● Aim of the exercise
Give the number of lines in the data below where the string "points" occurs, and nothing else.

*** Dataset records Section Begins ***

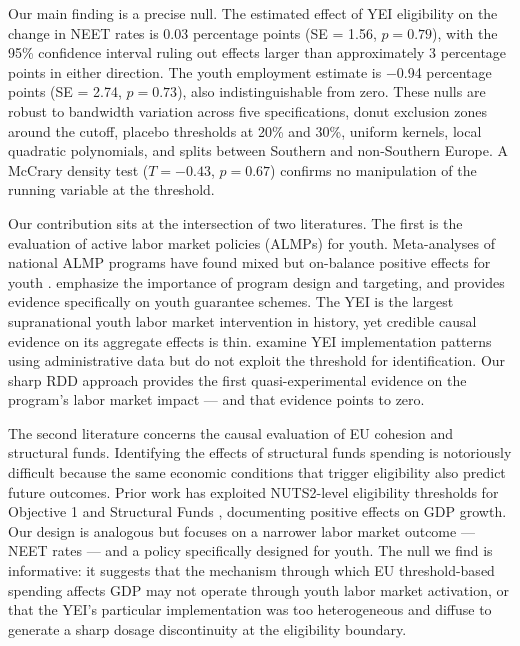 \documentclass[12pt]{article}
\begin{document}
Our main finding is a precise null. The estimated effect of YEI eligibility on the change in NEET rates is 0.03 percentage points (SE = 1.56, $p = 0.79$), with the 95\% confidence interval ruling out effects larger than approximately 3 percentage points in either direction. The youth employment estimate is $-$0.94 percentage points (SE = 2.74, $p = 0.73$), also indistinguishable from zero. These nulls are robust to bandwidth variation across five specifications, donut exclusion zones around the cutoff, placebo thresholds at 20\% and 30\%, uniform kernels, local quadratic polynomials, and splits between Southern and non-Southern Europe. A McCrary density test ($T = -0.43$, $p = 0.67$) confirms no manipulation of the running variable at the threshold.

Our contribution sits at the intersection of two literatures. The first is the evaluation of active labor market policies (ALMPs) for youth. Meta-analyses of national ALMP programs have found mixed but on-balance positive effects for youth \citep{kluve2010effectiveness, card2018works, heckman1999economics}. \citet{calmfors2002lessons} emphasize the importance of program design and targeting, and \citet{escudero2018active} provides evidence specifically on youth guarantee schemes. The YEI is the largest supranational youth labor market intervention in history, yet credible causal evidence on its aggregate effects is thin. \citet{ferrante2025youth} examine YEI implementation patterns using administrative data but do not exploit the threshold for identification. Our sharp RDD approach provides the first quasi-experimental evidence on the program's labor market impact --- and that evidence points to zero.

The second literature concerns the causal evaluation of EU cohesion and structural funds. Identifying the effects of structural funds spending is notoriously difficult because the same economic conditions that trigger eligibility also predict future outcomes. Prior work has exploited NUTS2-level eligibility thresholds for Objective 1 and Structural Funds \citep{becker2010going, pellegrini2013measuring}, documenting positive effects on GDP growth. Our design is analogous but focuses on a narrower labor market outcome --- NEET rates --- and a policy specifically designed for youth. The null we find is informative: it suggests that the mechanism through which EU threshold-based spending affects GDP may not operate through youth labor market activation, or that the YEI's particular implementation was too heterogeneous and diffuse to generate a sharp dosage discontinuity at the eligibility boundary.
\end{document}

*** Dataset records Section Ends ***

● Solution to the exercise
2